Misfolded proteins deposition
These involve the extracellular protein deposit in the cortex of AD patients (Murphy et al., 2010). The major protein in neuritic plaques is amyloid β- peptide (Aβ), which is a 40-42 amino acid peptide derived from a membrane protein, the β-amyloid precursor protein (APP) after sequential cleavage by enzymes. APP encoded by gene on chromosome 21. APP act together with extracellular matrix and promote the growth of neuritis in neuronal culture, its physiological role is likely related to the modulation of synaptic activity although still controversial. Genetic data implicates Aβ in the pathogenesis of Alzheimer's disease. Most of the patients with trisomy 21 (Down syndrome) develop pathologic changes indistinguishable from those seen in Alzheimer's disease, suggesting that having an increased copy of the APP gene increases the metabolism of APP to Aβ (Castro et al., 2017). Microtubules are proteins that are associated with the primary cytoskeletal components of the neurons. Tau protein is a microtubule associated protein normally located in the neuronal axon, where it physiologically facilitates the axonal transport by binding and stabilizing the microtubules (Patterson et al., 1988). However, in certain pathological conditions like Alzheimer's disease, tau is translocated to the somatodenderitic compartment, where it undergoes hyperphosphoration, misfolding and aggregation giving rise to neurofibrillary tangles and neuropil threads. The accumulation of hyperphosphorylated Tau protein to such a toxic level cause the inhibition and breakdown of microtubule structures in neuron and further causes impairment in axonal transport. Tautopaties are the diseases associated with the abnormal accumulation of the Tau proteins (Simic et al., 2016).
Oxidative Stress and Lipid peroxidation
Oxygen is required for the normal functioning of eukaryotes. The role of oxygen is linked to its high redox potential that makes it an excellent oxidizing agent capable of accepting electrons easily from reduced substrates. On the basis of their metabolic needs, different tissues have different oxygen demand.
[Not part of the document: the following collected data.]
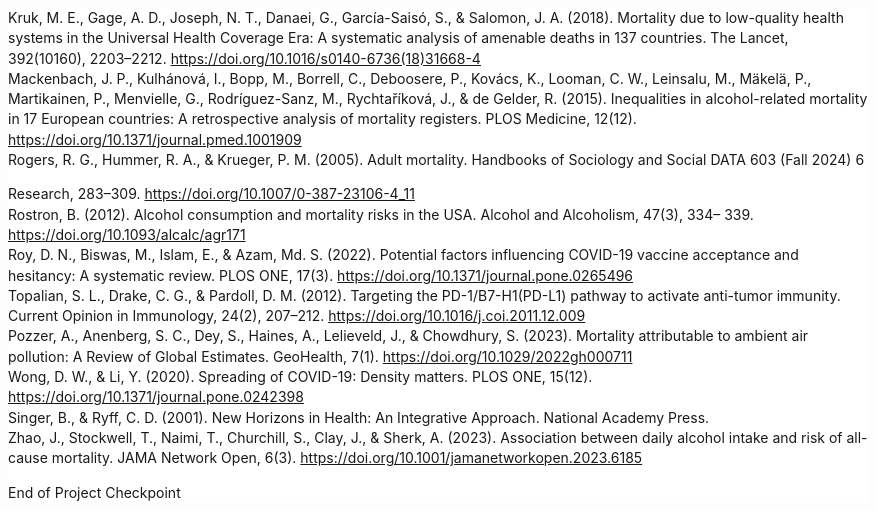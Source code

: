 Kruk, M. E., Gage, A. D., Joseph, N. T., Danaei, G., García-Saisó, S., & Salomon, J. A. (2018). Mortality due to 
low-quality health systems in the Universal Health Coverage Era: A systematic analysis of amenable deaths in 
137 countries. The Lancet, 392(10160), 2203–2212. https://doi.org/10.1016/s0140-6736(18)31668-4  
Mackenbach, J. P., Kulhánová, I., Bopp, M., Borrell, C., Deboosere, P., Kovács, K., Looman, C. W., Leinsalu, 
M., Mäkelä, P., Martikainen, P., Menvielle, G., Rodríguez-Sanz, M., Rychtaříková, J., & de Gelder, R. (2015). 
Inequalities in alcohol-related mortality in 17 European countries: A retrospective analysis of mortality registers. 
PLOS Medicine, 12(12). https://doi.org/10.1371/journal.pmed.1001909  
Rogers, R. G., Hummer, R. A., & Krueger, P. M. (2005). Adult mortality.  Handbooks of Sociology and Social 
DATA 603 (Fall 2024) 
6 
 
Research, 283–309. https://doi.org/10.1007/0-387-23106-4_11  
Rostron, B. (2012). Alcohol consumption and mortality risks in the USA. Alcohol and Alcoholism, 47(3), 334–
339. https://doi.org/10.1093/alcalc/agr171  
Roy,  D.  N.,  Biswas,  M.,  Islam,  E.,  &  Azam,  Md.  S.  (2022).  Potential  factors  influencing  COVID-19  vaccine 
acceptance and hesitancy: A systematic review. PLOS ONE, 17(3). https://doi.org/10.1371/journal.pone.0265496  
Topalian, S. L., Drake, C. G., & Pardoll, D. M. (2012). Targeting the PD-1/B7-H1(PD-L1) pathway to activate 
anti-tumor immunity. Current Opinion in Immunology, 24(2), 207–212. https://doi.org/10.1016/j.coi.2011.12.009  
Pozzer, A., Anenberg, S. C., Dey, S., Haines, A., Lelieveld, J., & Chowdhury, S. (2023). Mortality attributable to 
ambient air pollution: A Review of Global Estimates. GeoHealth, 7(1). https://doi.org/10.1029/2022gh000711  
Wong, D. W., & Li, Y. (2020). Spreading of COVID-19: Density matters. PLOS ONE, 15(12). 
https://doi.org/10.1371/journal.pone.0242398  
Singer, B., & Ryff, C. D. (2001). New Horizons in Health: An Integrative Approach. National Academy Press.  
Zhao, J., Stockwell, T., Naimi, T., Churchill, S., Clay, J., & Sherk, A. (2023). Association between daily 
alcohol intake and risk of all-cause mortality. JAMA Network Open, 6(3). 
https://doi.org/10.1001/jamanetworkopen.2023.6185  
 
End of Project Checkpoint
Neurons and astrocytes, the two major types of brain cells, are largely responsible for the brain’s massive consumption of O2 and glucose; indeed, the brain represents only ∼2% of the total body weight and yet accounts for more than 20% of the total consumption of oxygen (Gandhi et al., 2012). Despite the essentiality of oxygen for living organisms, the state of hyperoxia produces toxicity, including neurotoxicity (Ahdab-Barmada et al., 1986). An imbalanced redox states may either generate excessive reactive oxygen species (ROS) or may cause dysfunction of the antioxidant system, thus creating oxidative stress (Devydov et al., 1988). Previous studies have demonstrated that oxidative stress plays a central role in a common pathophysiology of Alzheimer’s disease (Kim et al., 2015). Brain is the most metabolically active organ in the human body and is highly vulnerable to the oxidative stress particularly because of the following mentioned reasons. First, the brain has a high oxygen demand, which constitutes 20% of the body oxygen consumption. Second, the redox-active metals such as iron or copper exist abundantly in the brain and they are actively involved to catalyze ROS formation. Third, the high levels of polyunsaturated fatty acids are found in the brain cell membranes and react as substrates for lipid peroxidation (Wang et al., 2010). Fourth, there are relatively low levels of GSH in the brain, which plays a role of endogenous antioxidant in the elimination of ROS (Ferreira et al., 2015).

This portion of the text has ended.